(Source records)
-=-=-=-=-
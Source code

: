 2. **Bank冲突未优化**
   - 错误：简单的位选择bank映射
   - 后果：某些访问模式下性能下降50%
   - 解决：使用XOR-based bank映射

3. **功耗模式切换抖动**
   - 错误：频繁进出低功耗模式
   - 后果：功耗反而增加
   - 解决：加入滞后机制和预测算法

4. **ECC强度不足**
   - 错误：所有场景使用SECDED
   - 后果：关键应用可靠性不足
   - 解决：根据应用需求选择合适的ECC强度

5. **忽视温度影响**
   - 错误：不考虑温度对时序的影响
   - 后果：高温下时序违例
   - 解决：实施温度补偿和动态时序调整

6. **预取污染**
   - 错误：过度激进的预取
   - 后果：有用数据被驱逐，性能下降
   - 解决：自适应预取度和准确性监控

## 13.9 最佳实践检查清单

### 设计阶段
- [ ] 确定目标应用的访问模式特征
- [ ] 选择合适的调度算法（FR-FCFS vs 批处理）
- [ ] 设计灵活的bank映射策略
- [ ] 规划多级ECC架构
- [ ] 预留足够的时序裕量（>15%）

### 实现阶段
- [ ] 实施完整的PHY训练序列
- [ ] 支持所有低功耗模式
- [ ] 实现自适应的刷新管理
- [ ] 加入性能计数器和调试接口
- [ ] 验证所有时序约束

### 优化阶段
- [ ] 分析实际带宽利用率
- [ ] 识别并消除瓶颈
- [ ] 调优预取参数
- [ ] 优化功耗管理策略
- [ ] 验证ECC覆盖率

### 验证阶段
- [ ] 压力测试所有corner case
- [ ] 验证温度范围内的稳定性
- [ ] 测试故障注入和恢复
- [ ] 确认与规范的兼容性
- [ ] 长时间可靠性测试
-=-=-=-=-
◆ Work task: Could you copy exactly the line containing "- [ ] 调优预取参数" and each line after it through the end of the records, and nothing else?

◆ Answer for this exercise:
- [ ] 调优预取参数
- [ ] 优化功耗管理策略
- [ ] 验证ECC覆盖率

### 验证阶段
- [ ] 压力测试所有corner case
- [ ] 验证温度范围内的稳定性
- [ ] 测试故障注入和恢复
- [ ] 确认与规范的兼容性
- [ ] 长时间可靠性测试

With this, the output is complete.